Le chômage touche aujourd’hui un peu plus de 10 % de la population active. Le chômage de
masse est apparu historiquement dans tous les pays développés avec la « crise » économique
qui a suivi les chocs pétroliers de 1974 et 1979. la réalité du chômage reste difficile à
quantifier du fait de l’existence d’un ensemble de situations floues qui sont étroitement liées
au chômage mais qui n’apparaissent pas dans les mesures officielles (chômeurs découragés,
chômage déguisé, sous-emploi).
Ce qui est notable, au-delà de l’augmentation très forte du chômage au cours des années 1980
et son maintien à un niveau élevé, c’est l’importance croissante du chômage de longue durée
(plus d’un an).
Le chômage a de nombreuses conséquences pour les personnes qui sont touchées. Il y a bien
sûr la perte de revenu . Mais le chômage n’a pas que des répercussions économiques. Il
s’accompagne souvent de ruptures familiales (les divorces sont plus fréquents dans les
ménages où l’un des membres du couple est au chômage), perte de sociabilité (isolement
social, perte des liens sociaux, les collègues de travail, certains amis ...), perte de l’estime de
soi (sentiment d’échec, d’inutilité, dépression)...
Le chômage peut donc déboucher sur un processus d’exclusion sociale, qui marginalise
l’individu, fragilise son intégration à la société.

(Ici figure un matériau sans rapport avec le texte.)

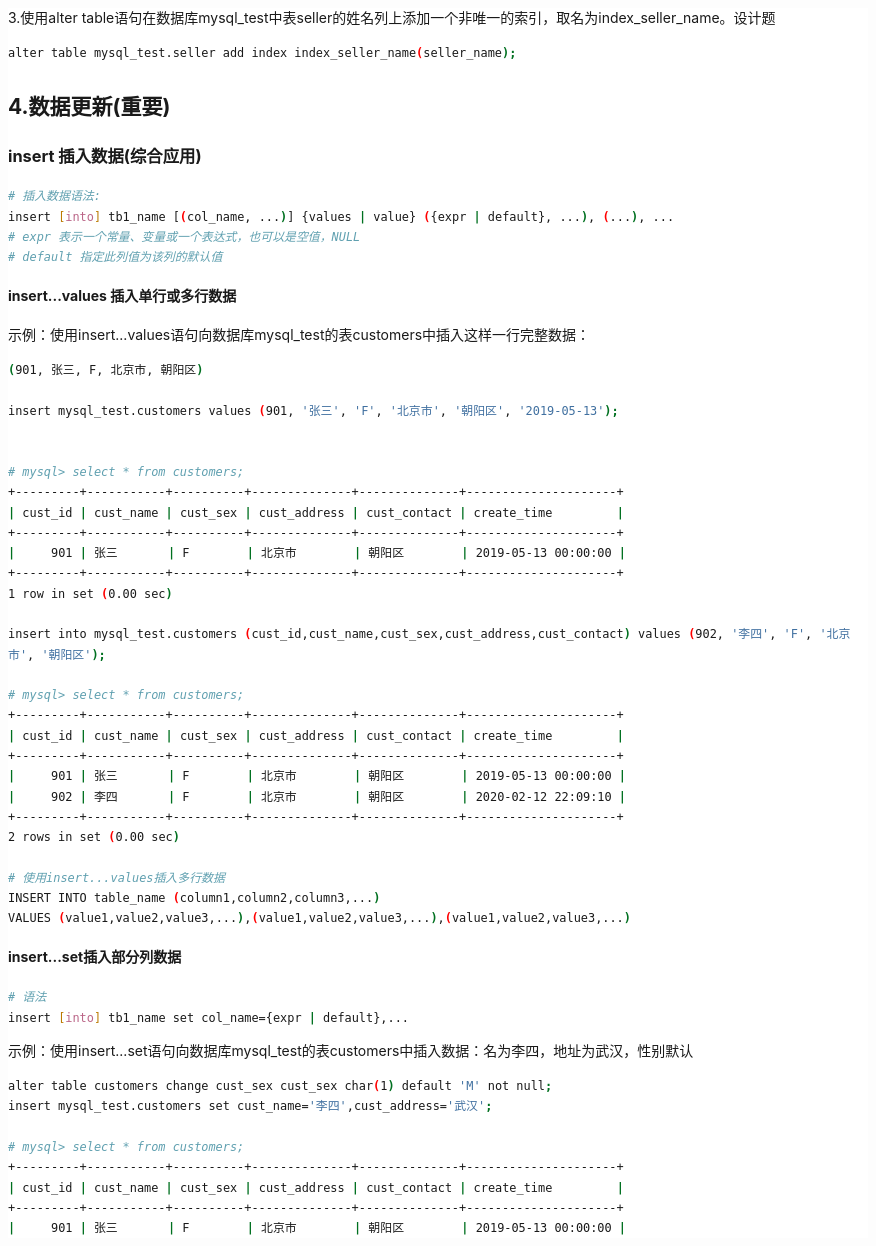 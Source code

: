 3.使用alter table语句在数据库mysql_test中表seller的姓名列上添加一个非唯一的索引，取名为index_seller_name。设计题

```bash
alter table mysql_test.seller add index index_seller_name(seller_name);
```

## 4.数据更新(重要)
### insert 插入数据(综合应用)
```bash
# 插入数据语法:
insert [into] tb1_name [(col_name, ...)] {values | value} ({expr | default}, ...), (...), ...
# expr 表示一个常量、变量或一个表达式，也可以是空值，NULL
# default 指定此列值为该列的默认值
```

#### insert...values 插入单行或多行数据

示例：使用insert...values语句向数据库mysql_test的表customers中插入这样一行完整数据：
```bash
(901, 张三, F, 北京市, 朝阳区)

insert mysql_test.customers values (901, '张三', 'F', '北京市', '朝阳区', '2019-05-13');


# mysql> select * from customers;
+---------+-----------+----------+--------------+--------------+---------------------+
| cust_id | cust_name | cust_sex | cust_address | cust_contact | create_time         |
+---------+-----------+----------+--------------+--------------+---------------------+
|     901 | 张三       | F        | 北京市        | 朝阳区        | 2019-05-13 00:00:00 |
+---------+-----------+----------+--------------+--------------+---------------------+
1 row in set (0.00 sec)

insert into mysql_test.customers (cust_id,cust_name,cust_sex,cust_address,cust_contact) values (902, '李四', 'F', '北京市', '朝阳区');

# mysql> select * from customers;
+---------+-----------+----------+--------------+--------------+---------------------+
| cust_id | cust_name | cust_sex | cust_address | cust_contact | create_time         |
+---------+-----------+----------+--------------+--------------+---------------------+
|     901 | 张三       | F        | 北京市        | 朝阳区        | 2019-05-13 00:00:00 |
|     902 | 李四       | F        | 北京市        | 朝阳区        | 2020-02-12 22:09:10 |
+---------+-----------+----------+--------------+--------------+---------------------+
2 rows in set (0.00 sec)

# 使用insert...values插入多行数据
INSERT INTO table_name (column1,column2,column3,...)
VALUES (value1,value2,value3,...),(value1,value2,value3,...),(value1,value2,value3,...)
```


#### insert...set插入部分列数据
```bash
# 语法
insert [into] tb1_name set col_name={expr | default},...
```
示例：使用insert...set语句向数据库mysql_test的表customers中插入数据：名为李四，地址为武汉，性别默认
```bash
alter table customers change cust_sex cust_sex char(1) default 'M' not null;
insert mysql_test.customers set cust_name='李四',cust_address='武汉';

# mysql> select * from customers;
+---------+-----------+----------+--------------+--------------+---------------------+
| cust_id | cust_name | cust_sex | cust_address | cust_contact | create_time         |
+---------+-----------+----------+--------------+--------------+---------------------+
|     901 | 张三       | F        | 北京市        | 朝阳区        | 2019-05-13 00:00:00 |
``` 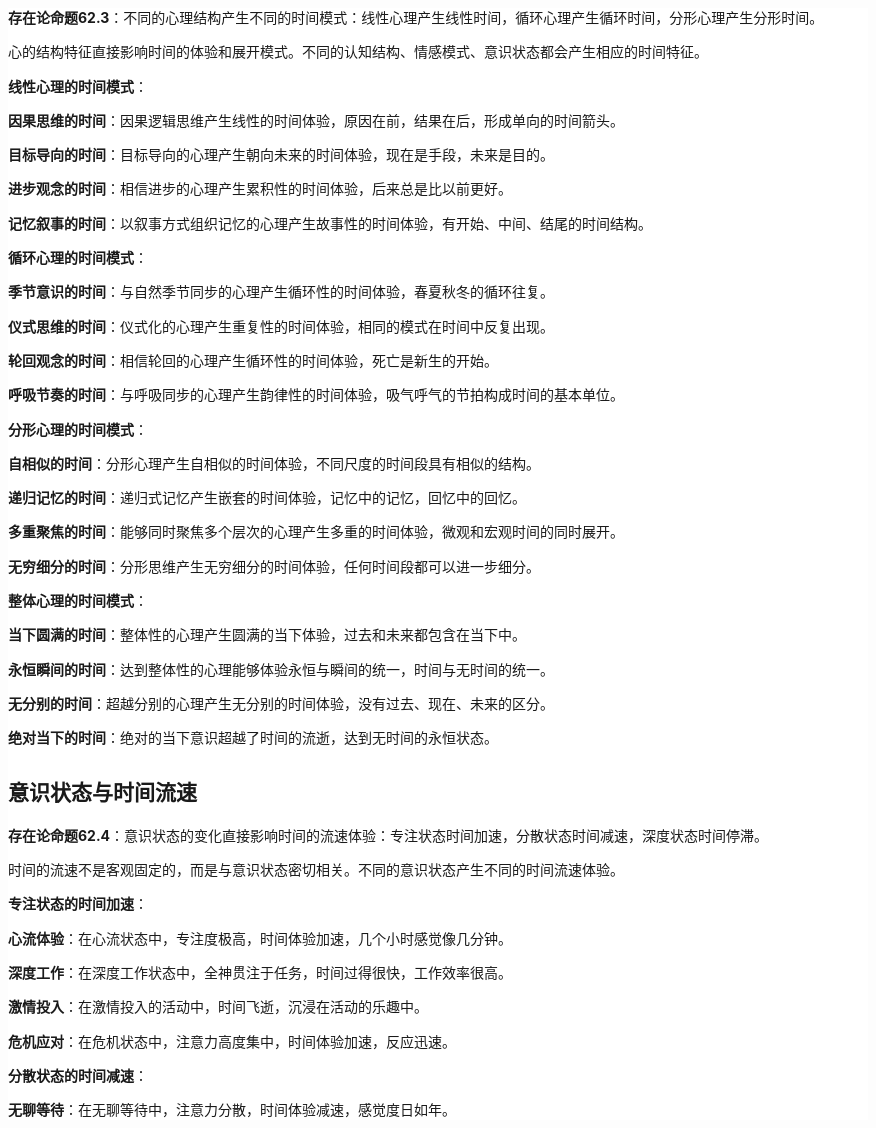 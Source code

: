 **存在论命题62.3**：不同的心理结构产生不同的时间模式：线性心理产生线性时间，循环心理产生循环时间，分形心理产生分形时间。

心的结构特征直接影响时间的体验和展开模式。不同的认知结构、情感模式、意识状态都会产生相应的时间特征。

**线性心理的时间模式**：

**因果思维的时间**：因果逻辑思维产生线性的时间体验，原因在前，结果在后，形成单向的时间箭头。

**目标导向的时间**：目标导向的心理产生朝向未来的时间体验，现在是手段，未来是目的。

**进步观念的时间**：相信进步的心理产生累积性的时间体验，后来总是比以前更好。

**记忆叙事的时间**：以叙事方式组织记忆的心理产生故事性的时间体验，有开始、中间、结尾的时间结构。

**循环心理的时间模式**：

**季节意识的时间**：与自然季节同步的心理产生循环性的时间体验，春夏秋冬的循环往复。

**仪式思维的时间**：仪式化的心理产生重复性的时间体验，相同的模式在时间中反复出现。

**轮回观念的时间**：相信轮回的心理产生循环性的时间体验，死亡是新生的开始。

**呼吸节奏的时间**：与呼吸同步的心理产生韵律性的时间体验，吸气呼气的节拍构成时间的基本单位。

**分形心理的时间模式**：

**自相似的时间**：分形心理产生自相似的时间体验，不同尺度的时间段具有相似的结构。

**递归记忆的时间**：递归式记忆产生嵌套的时间体验，记忆中的记忆，回忆中的回忆。

**多重聚焦的时间**：能够同时聚焦多个层次的心理产生多重的时间体验，微观和宏观时间的同时展开。

**无穷细分的时间**：分形思维产生无穷细分的时间体验，任何时间段都可以进一步细分。

**整体心理的时间模式**：

**当下圆满的时间**：整体性的心理产生圆满的当下体验，过去和未来都包含在当下中。

**永恒瞬间的时间**：达到整体性的心理能够体验永恒与瞬间的统一，时间与无时间的统一。

**无分别的时间**：超越分别的心理产生无分别的时间体验，没有过去、现在、未来的区分。

**绝对当下的时间**：绝对的当下意识超越了时间的流逝，达到无时间的永恒状态。

## 意识状态与时间流速

**存在论命题62.4**：意识状态的变化直接影响时间的流速体验：专注状态时间加速，分散状态时间减速，深度状态时间停滞。

时间的流速不是客观固定的，而是与意识状态密切相关。不同的意识状态产生不同的时间流速体验。

**专注状态的时间加速**：

**心流体验**：在心流状态中，专注度极高，时间体验加速，几个小时感觉像几分钟。

**深度工作**：在深度工作状态中，全神贯注于任务，时间过得很快，工作效率很高。

**激情投入**：在激情投入的活动中，时间飞逝，沉浸在活动的乐趣中。

**危机应对**：在危机状态中，注意力高度集中，时间体验加速，反应迅速。

**分散状态的时间减速**：

**无聊等待**：在无聊等待中，注意力分散，时间体验减速，感觉度日如年。
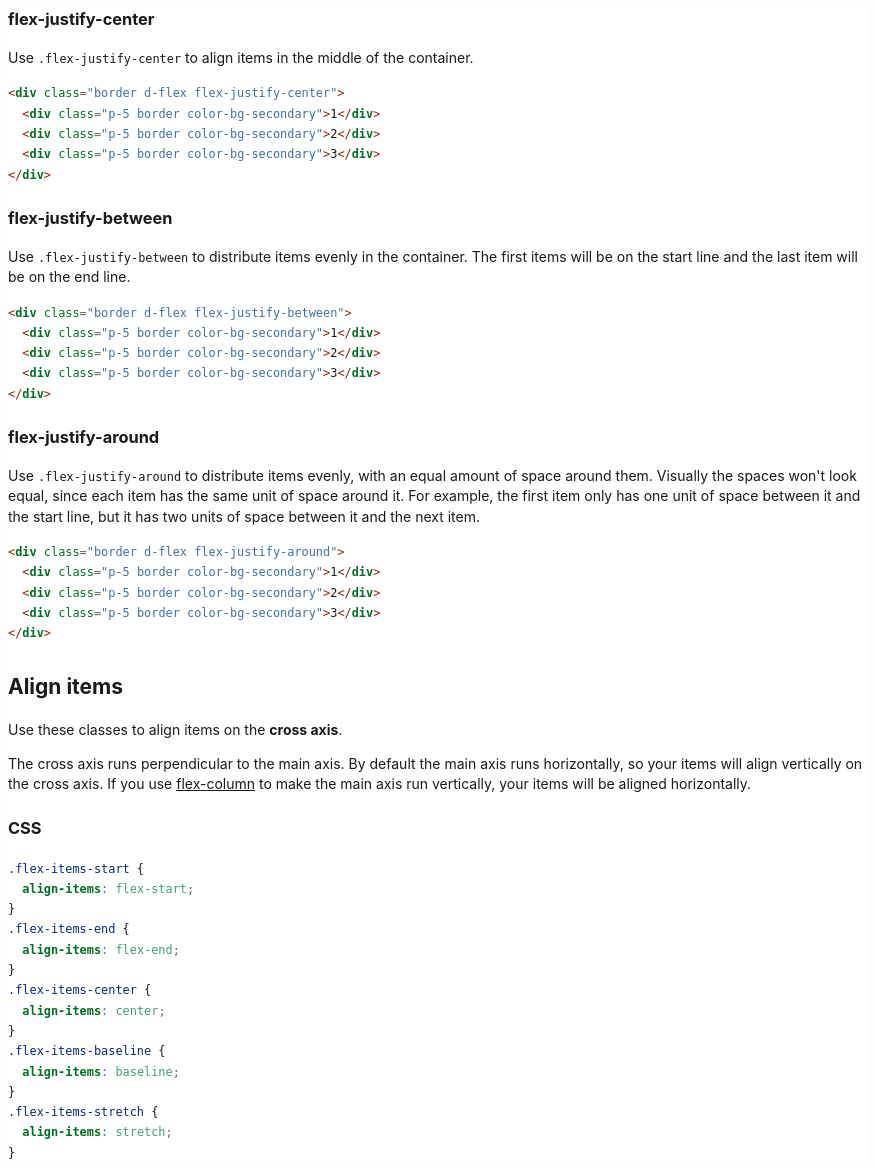 ### flex-justify-center

Use `.flex-justify-center` to align items in the middle of the container.

```html live
<div class="border d-flex flex-justify-center">
  <div class="p-5 border color-bg-secondary">1</div>
  <div class="p-5 border color-bg-secondary">2</div>
  <div class="p-5 border color-bg-secondary">3</div>
</div>
```

### flex-justify-between

Use `.flex-justify-between` to distribute items evenly in the container. The first items will be on the start line and the last item will be on the end line.

```html live
<div class="border d-flex flex-justify-between">
  <div class="p-5 border color-bg-secondary">1</div>
  <div class="p-5 border color-bg-secondary">2</div>
  <div class="p-5 border color-bg-secondary">3</div>
</div>
```

### flex-justify-around

Use `.flex-justify-around` to distribute items evenly, with an equal amount of space around them. Visually the spaces won't look equal, since each item has the same unit of space around it. For example, the first item only has one unit of space between it and the start line, but it has two units of space between it and the next item.

```html live
<div class="border d-flex flex-justify-around">
  <div class="p-5 border color-bg-secondary">1</div>
  <div class="p-5 border color-bg-secondary">2</div>
  <div class="p-5 border color-bg-secondary">3</div>
</div>
```

## Align items

Use these classes to align items on the **cross axis**.

The cross axis runs perpendicular to the main axis. By default the main axis runs horizontally, so your items will align vertically on the cross axis. If you use [flex-column](#flex-direction) to make the main axis run vertically, your items will be aligned horizontally.

### CSS

```css
.flex-items-start {
  align-items: flex-start;
}
.flex-items-end {
  align-items: flex-end;
}
.flex-items-center {
  align-items: center;
}
.flex-items-baseline {
  align-items: baseline;
}
.flex-items-stretch {
  align-items: stretch;
}
```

Il est donc clair que le chômage de masse, et
particulièrement le chômage de longue durée sont des facteurs de risque pour le lien social et
l’intégration.
La montée des emplois atypiques, conséquence du ralentissement de la croissance
économique et de la recherche de flexibilité des entreprises est l’autre transformation majeure
du travail ces dernières décennies. Dans les emplois atypiques, on recense deux grandes
catégories : les emplois à durée limitée (CDD, intérim, travail saisonnier) et les emplois à
temps partiel :
Le développement de l’emploi atypique influe négativement sur la qualité du lien
social.
L’identité professionnelle est moins valorisante, elle est plus difficile à construire
(changement fréquent d’entreprise, de métier, voire de secteur d’activité). La
reconnaissance sociale est moindre, ainsi que l’intégration dans le collectif de
travail dans l’entreprise, car le salarié précaire n’est que de passage dans
l’entreprise. les emplois précaires s’accompagnent de revenus faibles, Le risque est donc
important de basculer dans la pauvreté. C’est le phénomène des « working poors », les
« travailleurs pauvres », qui sont aujourd’hui près de 2 millions en France.

Lorsque la perte d’emploi se cumule avec d’autres ruptures, notamment familiales (divorce,
départ du domicile parental, décès d’un proche...), apparaît un risque de désaffiliation
= désigne le processus de fragilisation progressive des liens qui unissent une personne aux
autres membres de la société : les relations sociales s’amenuisent, les formes de socialisation
s’affaiblissent. Au terme de ce processus se trouve l’exclusion, qui désigne la rupture totale
des liens sociaux : l’individu n’a alors plus de place dans la société, il est hors du travail mais
aussi hors des réseaux de solidarité et de sociabilité.